Революционные устремления Кюхельбекера не противопоставлены его литературному творчеству. Поэту, ставшему членом тайного общества, не пришлось смирять себя, становясь на горло собственной песне. Более того, оказывается, что именно революция, даже кончившаяся поражением, превращается в источник творчества. Лучшее, что он сделал, падет на годы ссылки, и об этом Тынянов говорит не только в статье о Кюхельбекере, но и в романе о нем. Художник и революция у Тынянова соединены.

Тыняновский вариант взаимоотношений художника и революции оказался более точным, чем вариант О. Форш*.

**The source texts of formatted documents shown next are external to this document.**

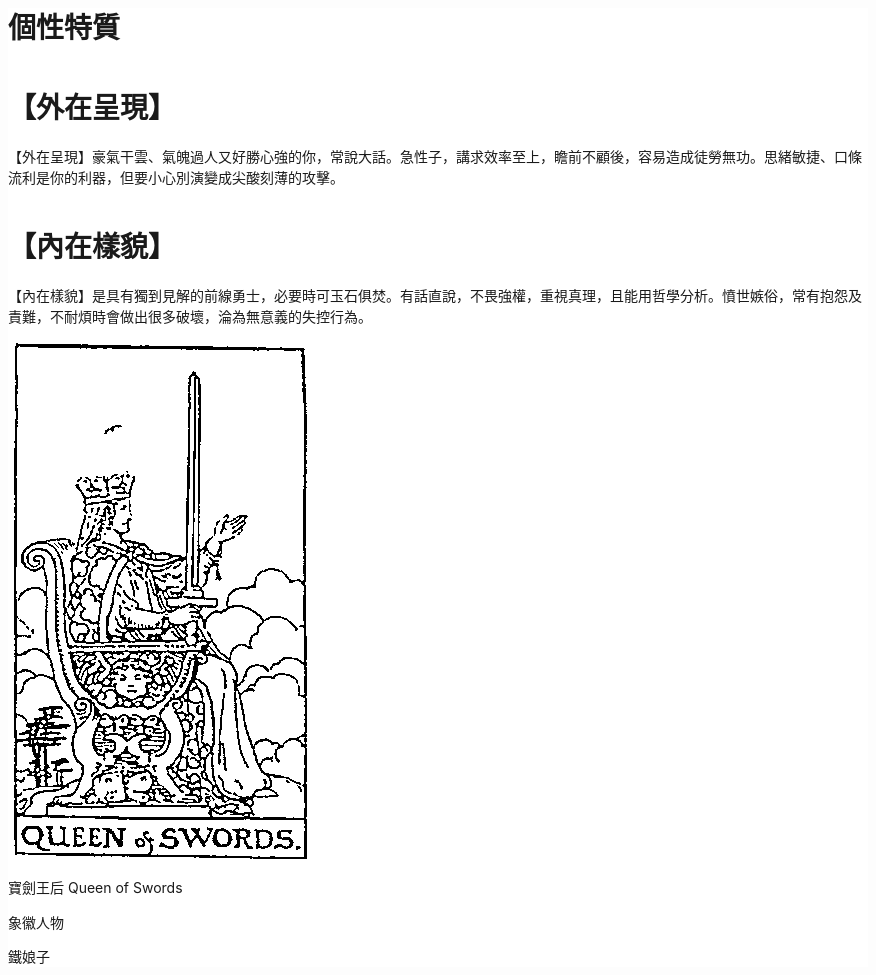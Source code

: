 # 個性特質

# 【外在呈現】

【外在呈現】豪氣干雲、氣魄過人又好勝心強的你，常說大話。急性子，講求效率至上，瞻前不顧後，容易造成徒勞無功。思緒敏捷、口條流利是你的利器，但要小心別演變成尖酸刻薄的攻擊。

# 【內在樣貌】

【內在樣貌】是具有獨到見解的前線勇士，必要時可玉石俱焚。有話直說，不畏強權，重視真理，且能用哲學分析。憤世嫉俗，常有抱怨及責難，不耐煩時會做出很多破壞，淪為無意義的失控行為。

![](img/32e27f54854dd0eafdab615cd1f17656.png)

寶劍王后 Queen of Swords

象徽人物

鐵娘子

* В романе "Одеты камнем", вышедшем незадолго до "Кюхли" (журнал "Россия", 1924, № 1), не один человек художник и революционер, а два: один - художник (для посрамления он изображен несостоявшимся), другой революционер. Между художником и революционером идет борьба, кончающаяся тем, что художник предает революционера и погрязает в ничтожестве.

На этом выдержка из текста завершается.